Accounting for the High Percentage of Veterans in Public Service
Veterans constitute less than 10 percent of the U.S. population and more than 25 percent of federal government employees. Why?
Agencies at all levels of government generally give hiring preference to veterans of the armed services, and veterans represent a much higher share of the public-sector than the private-sector workforce. Is this differential attributable to hiring preferences, or might those who have served in the armed forces be predisposed to public service both in military and civilian capacities?
In Military Service and Public Sector Employment (NBER Working Paper No. 25859), Tim Johnson and Dalton Conley try to answer this question with respect to federal government employment. They find that men who were called — at random, based on their birthdays — for induction in the Vietnam Era Selective Service Lotteries were more likely to be employed by the executive branch of the federal government than their contemporaries with different birthdays who were not called for military service.
"These results," they write, "suggest that large-scale military mustering in times of war or the maintenance of large peacetime armies may have important long-term consequences on the composition of public and private sector labor markets."
The researchers studied the cohort of men born between 1950 and 1956. At age 19, they were subject to induction under the Vietnam Era Selective Service Lotteries, which randomly assigned draft numbers based on birthdates. Because the war wound down in the early '70s, only the first three years of the lottery led to actual call-ups.
The researchers also obtained data on all employees who worked for the executive branch of the federal government between June 2011 and March 2016, except for those in the Department of Defense and the U.S. Postal Service.
They found that birthdates associated with lottery numbers subject to call-up under the draft appeared disproportionately among the sampled federal workers in the 195052 birth cohort. Take, for example, the cohort born in 1950, when draft-eligible men with numbers up to 195 were most likely to be called for induction. Among the male workforce in the sample, 58 percent had birthdates associated with draft numbers subject to call-up. Had birthdates been uniformly distributed, only 53 percent (the ratio of 195, the draft cutoff, to 365 days) would have had these birthdates. Birthdates associated with lower draft numbers, meaning a higher probability of serving, were even more common in the federal employee database.
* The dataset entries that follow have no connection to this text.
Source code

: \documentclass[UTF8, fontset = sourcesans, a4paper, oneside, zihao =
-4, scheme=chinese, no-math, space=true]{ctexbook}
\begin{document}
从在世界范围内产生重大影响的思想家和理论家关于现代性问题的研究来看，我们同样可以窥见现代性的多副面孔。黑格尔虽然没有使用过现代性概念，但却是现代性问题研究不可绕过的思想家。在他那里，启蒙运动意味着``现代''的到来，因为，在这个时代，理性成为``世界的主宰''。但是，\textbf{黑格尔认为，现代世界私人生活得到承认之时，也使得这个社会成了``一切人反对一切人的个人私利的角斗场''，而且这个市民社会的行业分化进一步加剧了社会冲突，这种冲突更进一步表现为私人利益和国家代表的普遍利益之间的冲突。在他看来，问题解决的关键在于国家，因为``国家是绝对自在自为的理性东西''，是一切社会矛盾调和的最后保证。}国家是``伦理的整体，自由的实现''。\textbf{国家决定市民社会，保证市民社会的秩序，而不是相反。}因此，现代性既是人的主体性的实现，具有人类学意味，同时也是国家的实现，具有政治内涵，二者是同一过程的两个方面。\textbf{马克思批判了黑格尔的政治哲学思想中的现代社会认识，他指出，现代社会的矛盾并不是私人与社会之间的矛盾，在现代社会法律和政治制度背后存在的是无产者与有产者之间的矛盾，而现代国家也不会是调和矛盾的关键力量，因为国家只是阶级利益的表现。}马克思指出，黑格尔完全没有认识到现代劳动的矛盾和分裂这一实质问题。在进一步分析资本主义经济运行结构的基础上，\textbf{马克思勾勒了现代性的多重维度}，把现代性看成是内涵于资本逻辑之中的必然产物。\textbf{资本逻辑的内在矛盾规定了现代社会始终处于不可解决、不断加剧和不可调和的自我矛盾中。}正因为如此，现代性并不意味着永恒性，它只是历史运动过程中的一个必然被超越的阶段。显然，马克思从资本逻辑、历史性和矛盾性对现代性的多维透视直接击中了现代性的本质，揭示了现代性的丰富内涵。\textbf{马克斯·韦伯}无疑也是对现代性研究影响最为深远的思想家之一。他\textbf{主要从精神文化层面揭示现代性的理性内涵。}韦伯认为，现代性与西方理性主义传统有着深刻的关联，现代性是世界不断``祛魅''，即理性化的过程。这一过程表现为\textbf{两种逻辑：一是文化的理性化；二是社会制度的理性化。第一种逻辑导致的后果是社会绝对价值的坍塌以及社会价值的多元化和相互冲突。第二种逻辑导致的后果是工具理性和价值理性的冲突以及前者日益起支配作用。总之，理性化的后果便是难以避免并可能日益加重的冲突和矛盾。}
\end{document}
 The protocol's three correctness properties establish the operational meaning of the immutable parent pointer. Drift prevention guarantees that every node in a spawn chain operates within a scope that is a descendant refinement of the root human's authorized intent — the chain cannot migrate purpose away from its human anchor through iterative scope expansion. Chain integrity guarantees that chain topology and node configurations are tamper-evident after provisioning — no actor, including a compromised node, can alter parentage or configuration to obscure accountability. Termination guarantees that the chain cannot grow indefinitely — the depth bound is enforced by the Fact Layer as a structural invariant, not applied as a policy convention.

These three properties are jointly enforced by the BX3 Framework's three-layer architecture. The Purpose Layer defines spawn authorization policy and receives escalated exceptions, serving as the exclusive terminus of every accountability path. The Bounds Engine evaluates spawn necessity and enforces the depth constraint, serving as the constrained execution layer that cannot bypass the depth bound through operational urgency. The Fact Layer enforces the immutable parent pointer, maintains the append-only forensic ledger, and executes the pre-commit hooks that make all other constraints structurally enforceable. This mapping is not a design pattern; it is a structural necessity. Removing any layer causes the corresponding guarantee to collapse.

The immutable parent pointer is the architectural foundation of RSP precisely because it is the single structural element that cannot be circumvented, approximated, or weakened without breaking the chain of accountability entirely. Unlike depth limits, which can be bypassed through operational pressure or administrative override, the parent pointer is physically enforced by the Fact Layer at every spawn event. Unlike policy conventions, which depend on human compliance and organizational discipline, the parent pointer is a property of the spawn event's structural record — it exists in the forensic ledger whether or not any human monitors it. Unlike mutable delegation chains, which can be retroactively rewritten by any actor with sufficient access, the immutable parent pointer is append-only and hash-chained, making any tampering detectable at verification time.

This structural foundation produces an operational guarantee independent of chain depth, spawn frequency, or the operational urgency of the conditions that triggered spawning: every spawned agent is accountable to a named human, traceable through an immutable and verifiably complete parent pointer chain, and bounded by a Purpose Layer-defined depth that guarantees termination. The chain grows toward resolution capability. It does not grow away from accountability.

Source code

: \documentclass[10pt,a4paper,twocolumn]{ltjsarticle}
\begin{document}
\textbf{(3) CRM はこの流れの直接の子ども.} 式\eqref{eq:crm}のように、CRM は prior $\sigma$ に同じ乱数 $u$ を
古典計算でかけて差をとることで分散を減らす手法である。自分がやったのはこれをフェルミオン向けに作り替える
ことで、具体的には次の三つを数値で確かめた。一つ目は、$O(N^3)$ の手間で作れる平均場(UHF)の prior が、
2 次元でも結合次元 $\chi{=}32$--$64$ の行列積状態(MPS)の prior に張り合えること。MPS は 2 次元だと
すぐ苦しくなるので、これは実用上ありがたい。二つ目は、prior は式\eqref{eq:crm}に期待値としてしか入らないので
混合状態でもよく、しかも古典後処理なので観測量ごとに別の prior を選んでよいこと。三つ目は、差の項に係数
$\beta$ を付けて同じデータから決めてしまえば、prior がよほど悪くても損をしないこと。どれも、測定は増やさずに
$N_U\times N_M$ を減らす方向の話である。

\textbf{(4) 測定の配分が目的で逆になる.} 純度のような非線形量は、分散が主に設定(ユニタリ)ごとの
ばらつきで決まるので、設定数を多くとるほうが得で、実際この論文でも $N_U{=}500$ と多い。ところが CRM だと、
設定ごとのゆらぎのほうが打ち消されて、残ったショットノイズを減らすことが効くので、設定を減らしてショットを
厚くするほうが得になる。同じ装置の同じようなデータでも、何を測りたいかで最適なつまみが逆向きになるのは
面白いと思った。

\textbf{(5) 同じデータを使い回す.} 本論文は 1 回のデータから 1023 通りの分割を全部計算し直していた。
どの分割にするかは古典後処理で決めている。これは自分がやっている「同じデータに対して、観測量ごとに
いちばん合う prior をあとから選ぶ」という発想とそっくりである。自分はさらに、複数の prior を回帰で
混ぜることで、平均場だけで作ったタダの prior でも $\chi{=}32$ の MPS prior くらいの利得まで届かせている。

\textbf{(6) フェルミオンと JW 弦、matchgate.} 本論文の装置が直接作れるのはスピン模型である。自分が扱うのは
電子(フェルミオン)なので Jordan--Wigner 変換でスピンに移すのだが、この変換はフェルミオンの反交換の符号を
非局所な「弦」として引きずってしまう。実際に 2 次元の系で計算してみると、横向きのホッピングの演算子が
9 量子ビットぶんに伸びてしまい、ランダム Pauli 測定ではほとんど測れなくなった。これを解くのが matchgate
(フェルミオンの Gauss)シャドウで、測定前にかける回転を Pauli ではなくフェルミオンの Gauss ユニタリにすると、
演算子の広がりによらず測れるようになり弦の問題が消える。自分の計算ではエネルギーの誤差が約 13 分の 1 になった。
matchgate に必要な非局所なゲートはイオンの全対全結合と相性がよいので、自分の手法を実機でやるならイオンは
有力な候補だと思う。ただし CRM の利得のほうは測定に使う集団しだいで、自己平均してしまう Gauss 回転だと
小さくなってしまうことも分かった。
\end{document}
The researchers did not find any significant correlation between birthdates and federal employment among men in the 1953-56 birth cohort, who came of age after the military stopped inducting draftees. Such was the case, too, for all cohorts of women, who were not subject to the draft.
While the findings cast doubt on the view that veterans were highly represented in the federal workforce solely because they had a predisposition for both the military and civilian public sectors, it does not address other factors which may have influenced them to seek government jobs. For example, the researchers suggest that military service may have entitled some veterans to public sector jobs via preferential hiring, may have made them less competitive in the private sector because they missed out on private-sector work experience, or may have led them to develop a preference for working in the sort of organizational structures that are common to both military and civilian public bureaucracies.